Vous le regretterez, Lebrasier.
LEBRASIER.
Jamais, jamais !
EMMA.
Comprenez donc, malheureux, que je vous parlerais de Piégois toute la journée ! Ce ne serait pas drôle pour vous.
LEBRASIER.
Je m’y habituerais...
EMMA.
Et comment allez-vous lui expliquer ça ?
LEBRASIER.
Laissez-moi faire... laissez-moi faire... Oh ! ça ne sera pas difficile...
EMMA.
Vous allez l’attendre ici, il va revenir.
LEBRASIER.
Oui... oui... je vais l’attendre ici... Donnez-moi la main, Emma.

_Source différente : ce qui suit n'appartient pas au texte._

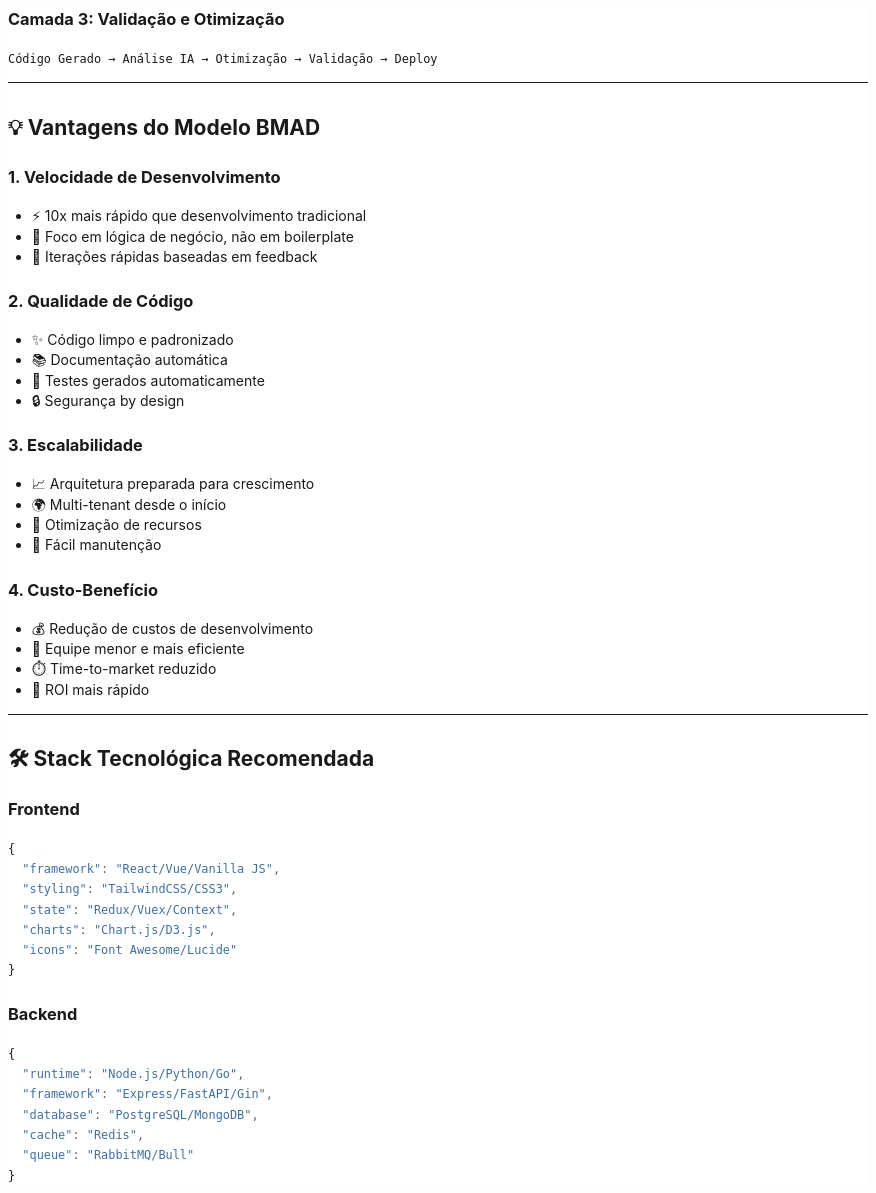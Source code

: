 ### **Camada 3: Validação e Otimização**
```
Código Gerado → Análise IA → Otimização → Validação → Deploy
```

---

## 💡 Vantagens do Modelo BMAD

### **1. Velocidade de Desenvolvimento**
- ⚡ 10x mais rápido que desenvolvimento tradicional
- 🎯 Foco em lógica de negócio, não em boilerplate
- 🔄 Iterações rápidas baseadas em feedback

### **2. Qualidade de Código**
- ✨ Código limpo e padronizado
- 📚 Documentação automática
- 🧪 Testes gerados automaticamente
- 🔒 Segurança by design

### **3. Escalabilidade**
- 📈 Arquitetura preparada para crescimento
- 🌍 Multi-tenant desde o início
- 💾 Otimização de recursos
- 🔄 Fácil manutenção

### **4. Custo-Benefício**
- 💰 Redução de custos de desenvolvimento
- 👥 Equipe menor e mais eficiente
- ⏱️ Time-to-market reduzido
- 🎯 ROI mais rápido

---

## 🛠️ Stack Tecnológica Recomendada

### **Frontend**
```javascript
{
  "framework": "React/Vue/Vanilla JS",
  "styling": "TailwindCSS/CSS3",
  "state": "Redux/Vuex/Context",
  "charts": "Chart.js/D3.js",
  "icons": "Font Awesome/Lucide"
}
```

### **Backend**
```javascript
{
  "runtime": "Node.js/Python/Go",
  "framework": "Express/FastAPI/Gin",
  "database": "PostgreSQL/MongoDB",
  "cache": "Redis",
  "queue": "RabbitMQ/Bull"
}
```

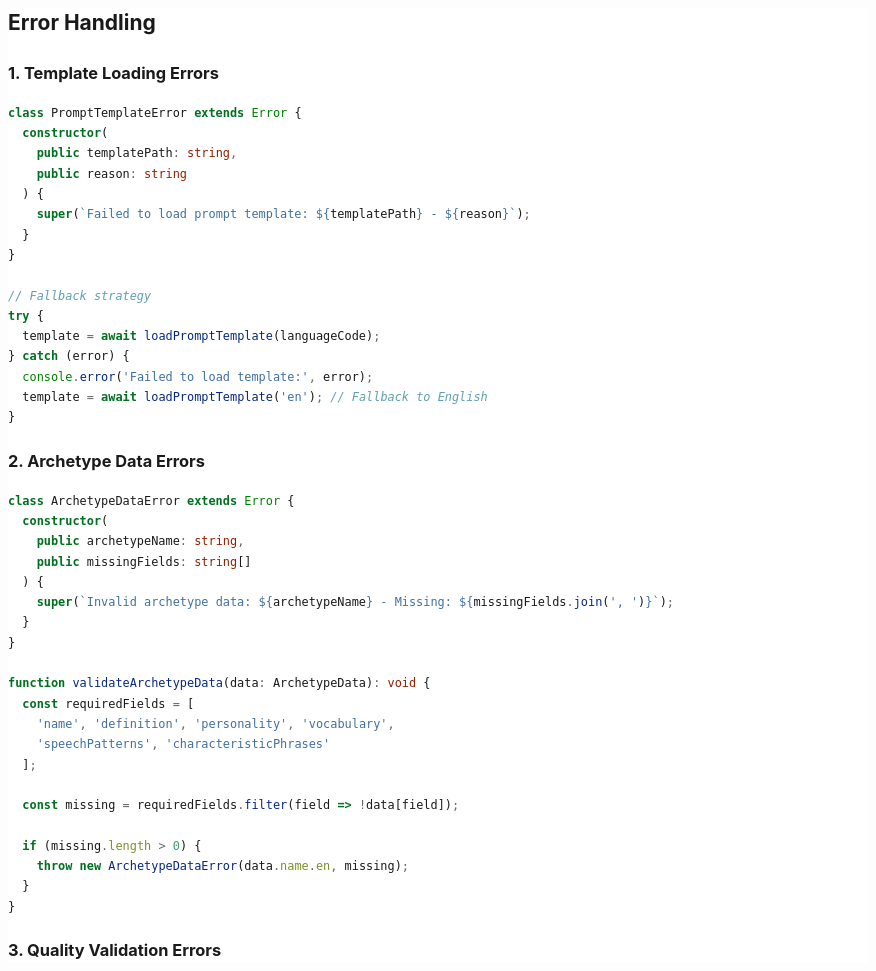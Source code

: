 ## Error Handling

### 1. Template Loading Errors

```typescript
class PromptTemplateError extends Error {
  constructor(
    public templatePath: string,
    public reason: string
  ) {
    super(`Failed to load prompt template: ${templatePath} - ${reason}`);
  }
}

// Fallback strategy
try {
  template = await loadPromptTemplate(languageCode);
} catch (error) {
  console.error('Failed to load template:', error);
  template = await loadPromptTemplate('en'); // Fallback to English
}
```

### 2. Archetype Data Errors

```typescript
class ArchetypeDataError extends Error {
  constructor(
    public archetypeName: string,
    public missingFields: string[]
  ) {
    super(`Invalid archetype data: ${archetypeName} - Missing: ${missingFields.join(', ')}`);
  }
}

function validateArchetypeData(data: ArchetypeData): void {
  const requiredFields = [
    'name', 'definition', 'personality', 'vocabulary',
    'speechPatterns', 'characteristicPhrases'
  ];

  const missing = requiredFields.filter(field => !data[field]);

  if (missing.length > 0) {
    throw new ArchetypeDataError(data.name.en, missing);
  }
}
```

### 3. Quality Validation Errors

EMMA, lui tendant la main.
Voilà, Lebrasier... Vous viendrez me raconter ce qu’il vous aura dit, n’est-ce pas !...
Prêtant l’oreille.
Le voici... dépêchez-vous...
Elle sort.
Scène XII
LEBRASIER, PIÉGOIS
PIÉGOIS.
C’est Emma qui sort ?
LEBRASIER.
Oui, Piégois, oui, mon ami... C’est Emma... Elle va coucher ce soir aux Coccinelles. Je lui prête ma chambre... Moi, j’irai coucher à l’hôtel...
PIÉGOIS.
Qu’est-ce que ça signifie ?...
Faisant un pas.
Je vais...
LEBRASIER.
Non, Piégois, ne va pas la rejoindre. Laisse-la partir. C’est ce que vous avez de mieux à faire tous les deux...
PIÉGOIS.
Non, non... Je ne veux pas quelle parte ainsi sans que je la voie, que je lui explique !...
LEBRASIER.
C’est inutile. Elle sait tout, n’est-ce pas ? Elle sait que tu aimes Henriette... et qu’Henriette t’aime aussi !...
PIÉGOIS.
Tais-toi, Lebrasier, ce n’est pas vrai.
LEBRASIER.
Si, mon ami, c’est vrai... Henriette t’aime aujourd’hui. Elle aime l’homme que tu es devenu, et que tu es devenu par elle et sous son influence... Et, certainement, un jour elle sera ta femme. Je ne dis pas que ce sera demain, mais tu y arriveras. Quant à Emma, sois tranquille, je ne la quitterai pas... et je tâcherai... Piégois, de la consoler peu à peu...
PIÉGOIS.
Toi ?
LEBRASIER.
Moi... Je l’aime. Et je me suis permis de le lui dire, je te demande pardon.
PIÉGOIS.
Lebrasier ! Lebrasier ! Tu es un être admirable !... Ah ! si elle pouvait t’aimer un jour !...
LEBRASIER.
Je l’espère... Au revoir, Piégois...
Il lui tend la main. Paraît Herbelin.
Non, Marcel Piégois, banquier à Paris...
Il sort pendant que s’avance Herbelin.
Scène XIII
PIÉGOIS, HERBELIN
HERBELIN.
Comment, banquier à Paris ?... Alors, c’est vrai, vous vous débarrassez du casino ?
PIÉGOIS.
Mon Dieu, oui, mon brave Herbelin, je me retire de ce genre d’affaires.
HERBELIN.
C’est navrant !... navrant !... et vous ne reviendrez plus ici ?
PIÉGOIS.
Je ne crois pas.
HERBELIN.
C’est un désastre.
PIÉGOIS.
En quoi ?
HERBELIN.
Un désastre pour tout le pays... Vous vendez à une compagnie américaine, alors ?
PIÉGOIS.
Non.
HERBELIN.
À qui donc ?
PIÉGOIS.
Je ne vends pas le casino, que personne ne songe à m’acheter... Je le donne...
HERBELIN.
Vous le donnez ?
PIÉGOIS.
Oui... Je tiens à avoir un jour ma statue à Bagnères-d’Oron. Je le donne à la commune...
HERBELIN.
Piégois ! c’est un cadeau royal ! C’est magnifique !...
Il lui prend la main.
Ça vaut la croix.
PIÉGOIS.
Pas pour moi, pour vous !
HERBELIN.
Enfin ! il faut qu’il y ait quelqu’un de décoré pour cette affaire-là.